» **What this task involves**:
Your answer must consist of exactly the lines below, starting with the line with "Nonfarm Payroll Emp." and going on through the line with "Moody's AAA Bond", and nothing else.

***** Recorded information

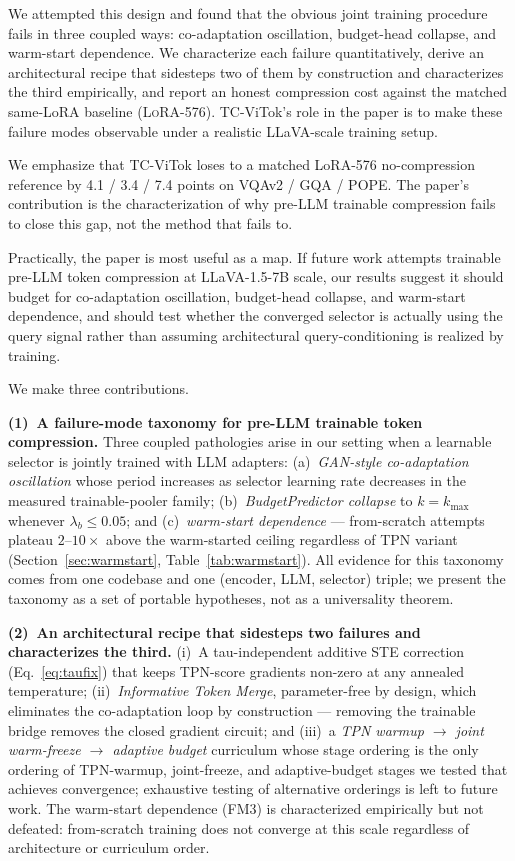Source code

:\documentclass{article}
\begin{document}
We attempted this design and found that the obvious joint training procedure fails in
three coupled ways: co-adaptation oscillation, budget-head collapse, and warm-start
dependence. We characterize each failure quantitatively, derive an architectural recipe
that sidesteps two of them by construction and characterizes the third empirically, and
report an honest compression cost against the matched same-LoRA baseline
(\textsc{LoRA-576}). TC-ViTok's role in the paper is to make these
failure modes observable under a realistic LLaVA-scale training setup.

We emphasize that TC-ViTok loses to a matched LoRA-576 no-compression
reference by 4.1 / 3.4 / 7.4 points on VQAv2 / GQA / POPE. The paper's
contribution is the characterization of why pre-LLM trainable compression
fails to close this gap, not the method that fails to.

Practically, the paper is most useful as a map. If future work attempts
trainable pre-LLM token compression at LLaVA-1.5-7B scale, our results suggest
it should budget for co-adaptation oscillation, budget-head collapse, and
warm-start dependence, and should test whether the converged selector is
actually using the query signal rather than assuming architectural
query-conditioning is realized by training.

We make three contributions.

\textbf{(1)~A failure-mode taxonomy for pre-LLM trainable token compression.}
Three coupled pathologies arise in our setting when a learnable selector is jointly trained with
LLM adapters: (a)~\emph{GAN-style co-adaptation oscillation} whose period
increases as selector learning rate decreases in the measured trainable-pooler
family; (b)~\emph{BudgetPredictor collapse}
to $k{=}k_{\max}$ whenever $\lambda_b\!\leq\!0.05$; and (c)~\emph{warm-start
dependence} — from-scratch attempts plateau $2$--$10{\times}$ above the warm-started
ceiling regardless of TPN variant (Section~\ref{sec:warmstart},
Table~\ref{tab:warmstart}).
All evidence for this taxonomy comes from one codebase and one
(encoder, LLM, selector) triple; we present the taxonomy as a set of
portable hypotheses, not as a universality theorem.

\textbf{(2)~An architectural recipe that sidesteps two failures and characterizes
the third.}
(i)~A tau-independent additive STE correction (Eq.~\ref{eq:taufix}) that keeps
TPN-score gradients non-zero at any annealed temperature; (ii)~\emph{Informative
Token Merge}, parameter-free by design, which eliminates the co-adaptation loop by
construction — removing the trainable bridge removes the closed gradient circuit;
and (iii)~a \emph{TPN warmup $\to$ joint warm-freeze $\to$ adaptive budget}
curriculum whose stage ordering is the only ordering of TPN-warmup, joint-freeze,
and adaptive-budget stages we tested that achieves convergence; exhaustive
testing of alternative orderings is left to future work. The warm-start
dependence (FM3) is characterized
empirically but not defeated: from-scratch training does not converge at this scale
regardless of architecture or curriculum order.
\end{document}

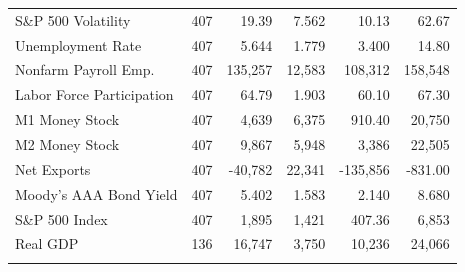 \begin{longtable}{lrrrrr}
S\&P 500 Volatility & 407 & 19.39 & 7.562 & 10.13 & 62.67 \\
Unemployment Rate & 407 & 5.644 & 1.779 & 3.400 & 14.80 \\
Nonfarm Payroll Emp. & 407 & 135,257 & 12,583 & 108,312 & 158,548 \\
Labor Force Participation & 407 & 64.79 & 1.903 & 60.10 & 67.30 \\
M1 Money Stock & 407 & 4,639 & 6,375 & 910.40 & 20,750 \\
M2 Money Stock & 407 & 9,867 & 5,948 & 3,386 & 22,505 \\
Net Exports & 407 & -40,782 & 22,341 & -135,856 & -831.00 \\
Moody's AAA Bond Yield & 407 & 5.402 & 1.583 & 2.140 & 8.680 \\
S\&P 500 Index & 407 & 1,895 & 1,421 & 407.36 & 6,853 \\
Real GDP & 136 & 16,747 & 3,750 & 10,236 & 24,066 \\
\addlinespace
\end{longtable}
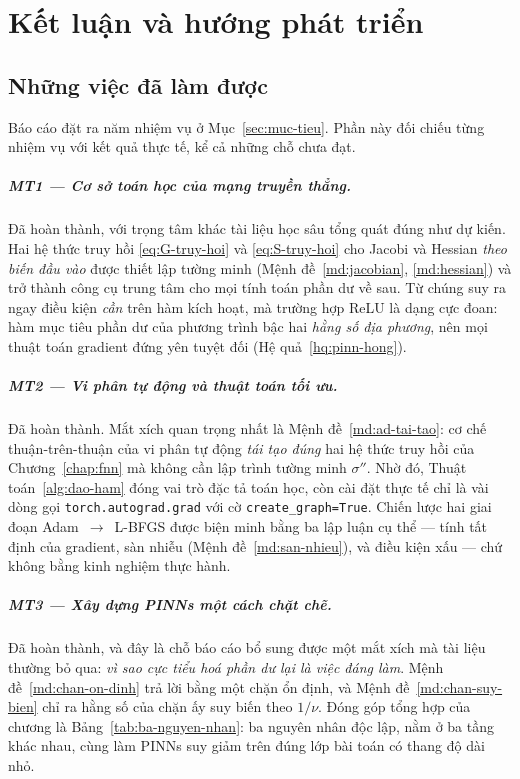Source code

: \chapter{Kết luận và hướng phát triển}
\label{chap:ketluan}

\section{Những việc đã làm được}
\label{sec:da-lam}

Báo cáo đặt ra năm nhiệm vụ ở Mục~\ref{sec:muc-tieu}. Phần này đối chiếu từng
nhiệm vụ với kết quả thực tế, kể cả những chỗ chưa đạt.

\paragraph{MT1 --- Cơ sở toán học của mạng truyền thẳng.}
Đã hoàn thành, với trọng tâm khác tài liệu học sâu tổng quát đúng như dự kiến.
Hai hệ thức truy hồi \eqref{eq:G-truy-hoi} và \eqref{eq:S-truy-hoi} cho Jacobi và
Hessian \emph{theo biến đầu vào} được thiết lập tường minh
(Mệnh đề~\ref{md:jacobian}, \ref{md:hessian}) và trở thành công cụ trung tâm cho
mọi tính toán phần dư về sau. Từ chúng suy ra ngay điều kiện \emph{cần} trên hàm
kích hoạt, mà trường hợp ReLU là dạng cực đoan: hàm mục tiêu phần dư của phương
trình bậc hai \emph{hằng số địa phương}, nên mọi thuật toán gradient đứng yên
tuyệt đối (Hệ quả~\ref{hq:pinn-hong}).

\paragraph{MT2 --- Vi phân tự động và thuật toán tối ưu.}
Đã hoàn thành. Mắt xích quan trọng nhất là Mệnh đề~\ref{md:ad-tai-tao}: cơ chế
thuận-trên-thuận của vi phân tự động \emph{tái tạo đúng} hai hệ thức truy hồi của
Chương~\ref{chap:fnn} mà không cần lập trình tường minh $\sigma''$. Nhờ đó,
Thuật toán~\ref{alg:dao-ham} đóng vai trò đặc tả toán học, còn cài đặt thực tế
chỉ là vài dòng gọi \texttt{torch.autograd.grad} với cờ
\texttt{create\_graph=True}. Chiến lược hai giai đoạn Adam~$\to$~L-BFGS được biện
minh bằng ba lập luận cụ thể --- tính tất định của gradient, sàn nhiễu
(Mệnh đề~\ref{md:san-nhieu}), và điều kiện xấu --- chứ không bằng kinh nghiệm
thực hành.

\paragraph{MT3 --- Xây dựng PINNs một cách chặt chẽ.}
Đã hoàn thành, và đây là chỗ báo cáo bổ sung được một mắt xích mà tài liệu
thường bỏ qua: \emph{vì sao cực tiểu hoá phần dư lại là việc đáng làm}.
Mệnh đề~\ref{md:chan-on-dinh} trả lời bằng một chặn ổn định, và
Mệnh đề~\ref{md:chan-suy-bien} chỉ ra hằng số của chặn ấy suy biến theo $1/\nu$.
Đóng góp tổng hợp của chương là Bảng~\ref{tab:ba-nguyen-nhan}: ba nguyên nhân độc
lập, nằm ở ba tầng khác nhau, cùng làm PINNs suy giảm trên đúng lớp bài toán có
thang độ dài nhỏ.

**********

» **Your response**:
Nonfarm Payroll Emp. & 407 & 135,257 & 12,583 & 108,312 & 158,548 \\
Labor Force Participation & 407 & 64.79 & 1.903 & 60.10 & 67.30 \\
M1 Money Stock & 407 & 4,639 & 6,375 & 910.40 & 20,750 \\
M2 Money Stock & 407 & 9,867 & 5,948 & 3,386 & 22,505 \\
Net Exports & 407 & -40,782 & 22,341 & -135,856 & -831.00 \\
Moody's AAA Bond Yield & 407 & 5.402 & 1.583 & 2.140 & 8.680 \\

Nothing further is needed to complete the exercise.